La vigilia di Natale porta in tavola il pesce. Lo aveva raccontato anche il New York Times nel 2020, attribuendo alla tradizione italiana la cosiddetta “Festa dei sette pesci”: un’usanza dell’Italia meridionale che nessuno, dalle nostre parti, ha in realtà mai sentito nominare. Ma il cenone del 24 dicembre - su questo hanno ragione gli americani - nel nostro Paese è sinonimo di pesce. Lo dobbiamo alla tradizione cattolica, che prevede il digiuno dalla carne prima di Natale. Oggi, come accade per tutte le attività legate al consumo, anche di questa va giudicato il grado di sostenibilità: Greenpeace ha stilato un decalogo che spiega come rispettare l’ambiente anche durante le festività. Bene: un punto è interamente dedicato al pesce. Bisogna scegliere quello giusto, evitando per esempio merluzzo, salmone, gamberi, tonno rosso e pesce spada. “Preferiamo il pesce fresco locale”, dice l’organizzazione ambientalista, “che viene offerto dalla piccola pesca artigianale”.

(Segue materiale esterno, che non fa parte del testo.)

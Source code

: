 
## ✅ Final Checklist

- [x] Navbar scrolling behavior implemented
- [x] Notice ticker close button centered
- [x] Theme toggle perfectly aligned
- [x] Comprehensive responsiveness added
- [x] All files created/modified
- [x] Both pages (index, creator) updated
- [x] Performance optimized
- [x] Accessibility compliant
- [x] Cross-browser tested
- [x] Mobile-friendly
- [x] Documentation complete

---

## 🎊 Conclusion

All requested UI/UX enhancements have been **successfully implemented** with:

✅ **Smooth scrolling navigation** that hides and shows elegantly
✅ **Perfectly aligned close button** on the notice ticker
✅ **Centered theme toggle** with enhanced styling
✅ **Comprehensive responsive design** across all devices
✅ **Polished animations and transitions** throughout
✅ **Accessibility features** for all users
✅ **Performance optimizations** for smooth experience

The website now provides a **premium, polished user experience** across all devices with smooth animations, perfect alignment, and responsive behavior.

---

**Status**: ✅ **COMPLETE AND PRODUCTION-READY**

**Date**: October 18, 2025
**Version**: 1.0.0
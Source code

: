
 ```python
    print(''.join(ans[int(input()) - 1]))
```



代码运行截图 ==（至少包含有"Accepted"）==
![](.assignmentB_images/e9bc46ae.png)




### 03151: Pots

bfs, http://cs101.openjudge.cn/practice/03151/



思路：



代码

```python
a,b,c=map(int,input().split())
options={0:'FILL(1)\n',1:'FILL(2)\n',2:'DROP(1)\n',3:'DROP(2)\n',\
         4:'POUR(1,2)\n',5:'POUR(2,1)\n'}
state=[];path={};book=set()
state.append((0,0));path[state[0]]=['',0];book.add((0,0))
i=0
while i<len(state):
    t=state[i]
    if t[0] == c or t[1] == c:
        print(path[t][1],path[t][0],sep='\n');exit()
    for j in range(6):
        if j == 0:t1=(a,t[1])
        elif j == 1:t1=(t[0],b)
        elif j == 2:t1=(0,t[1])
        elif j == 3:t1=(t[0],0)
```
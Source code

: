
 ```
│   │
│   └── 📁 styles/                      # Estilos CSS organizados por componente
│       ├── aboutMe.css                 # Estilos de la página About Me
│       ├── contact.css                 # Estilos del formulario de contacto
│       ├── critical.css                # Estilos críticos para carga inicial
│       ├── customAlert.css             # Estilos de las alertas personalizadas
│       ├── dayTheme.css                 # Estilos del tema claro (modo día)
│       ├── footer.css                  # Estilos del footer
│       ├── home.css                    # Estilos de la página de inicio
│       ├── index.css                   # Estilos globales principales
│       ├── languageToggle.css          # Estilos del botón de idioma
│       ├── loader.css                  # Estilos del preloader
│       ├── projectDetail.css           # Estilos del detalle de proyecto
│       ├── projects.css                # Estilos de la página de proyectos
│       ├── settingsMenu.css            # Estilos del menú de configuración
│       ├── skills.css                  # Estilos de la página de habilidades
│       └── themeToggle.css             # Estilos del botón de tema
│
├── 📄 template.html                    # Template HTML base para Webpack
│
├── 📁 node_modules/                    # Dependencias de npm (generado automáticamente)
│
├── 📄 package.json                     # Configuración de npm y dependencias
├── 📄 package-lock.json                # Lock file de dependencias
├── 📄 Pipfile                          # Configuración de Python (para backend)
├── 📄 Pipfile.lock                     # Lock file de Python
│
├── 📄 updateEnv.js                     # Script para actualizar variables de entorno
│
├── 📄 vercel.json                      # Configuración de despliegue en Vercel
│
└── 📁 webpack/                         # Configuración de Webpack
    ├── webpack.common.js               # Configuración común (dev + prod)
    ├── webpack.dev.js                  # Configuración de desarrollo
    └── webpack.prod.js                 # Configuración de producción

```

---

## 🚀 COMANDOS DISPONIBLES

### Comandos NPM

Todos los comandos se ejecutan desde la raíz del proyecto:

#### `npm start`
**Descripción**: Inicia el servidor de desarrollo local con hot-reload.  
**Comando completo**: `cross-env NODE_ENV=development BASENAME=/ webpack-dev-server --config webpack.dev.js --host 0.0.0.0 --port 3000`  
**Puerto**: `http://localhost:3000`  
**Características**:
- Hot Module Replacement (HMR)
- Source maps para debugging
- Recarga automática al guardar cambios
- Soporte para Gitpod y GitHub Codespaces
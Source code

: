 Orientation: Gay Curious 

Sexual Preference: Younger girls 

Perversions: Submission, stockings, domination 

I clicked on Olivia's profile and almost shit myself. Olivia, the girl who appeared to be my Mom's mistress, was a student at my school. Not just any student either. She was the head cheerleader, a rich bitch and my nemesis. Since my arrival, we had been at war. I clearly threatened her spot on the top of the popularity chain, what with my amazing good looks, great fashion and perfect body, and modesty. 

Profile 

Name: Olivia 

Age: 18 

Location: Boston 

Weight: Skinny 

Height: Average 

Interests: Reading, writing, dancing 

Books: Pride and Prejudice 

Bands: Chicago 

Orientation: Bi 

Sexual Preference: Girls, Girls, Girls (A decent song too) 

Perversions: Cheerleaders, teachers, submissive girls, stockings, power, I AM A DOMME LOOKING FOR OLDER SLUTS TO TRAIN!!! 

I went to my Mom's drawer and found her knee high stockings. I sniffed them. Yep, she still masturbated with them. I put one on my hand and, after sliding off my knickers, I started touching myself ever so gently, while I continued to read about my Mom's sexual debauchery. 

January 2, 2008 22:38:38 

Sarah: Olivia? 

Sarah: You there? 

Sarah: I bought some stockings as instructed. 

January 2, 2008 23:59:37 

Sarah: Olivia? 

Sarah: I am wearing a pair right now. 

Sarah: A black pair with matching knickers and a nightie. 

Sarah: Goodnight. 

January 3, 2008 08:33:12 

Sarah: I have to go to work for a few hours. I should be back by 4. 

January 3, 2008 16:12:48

A fare così, infatti, freneremmo il ritmo della pesca e dell’allevamento internazionale. Il mercato ittico che soddisfa la maggior parte della richiesta di pesce a basso costo è quello di Asia, Sud America e Africa. Secondo un rapporto della FAO, nel 2018 la produzione ittica e dell’acquacoltura mondiale - l’allevamento industriale in acqua dolce o salata di pesci, molluschi, crostacei - ha raggiunto il primato assoluto di quasi 179 milioni di tonnellate. Il 54% del pescato, pari a 96,4 milioni di tonnellate, è poi frutto della pesca marittima per il mercato globale, solo il 46% ha una destinazione locale. Nel 2017 il WWF ha creato una guida per un consumo sostenibile di pesce.

È diritto di ogni cittadino dell’Unione europea conoscere la “identità” completa del pesce acquistato: la sua provenienza, se è fresco o congelato, pescato o allevato. In mancanza di queste informazioni, meglio non comprarlo. Inoltre, chiedere al proprio pescivendolo di fiducia quali siano le specie locali è un’ottima prassi. Delle 500 specie presenti nel Mediterraneo solo una ventina sono quelle portate in tavola: diversificarle garantisce una pressione più bilanciata sulle risorse marine. E fa bene anche al portafoglio tra l’altro, perché i pesci meno conosciuti spesso costano meno.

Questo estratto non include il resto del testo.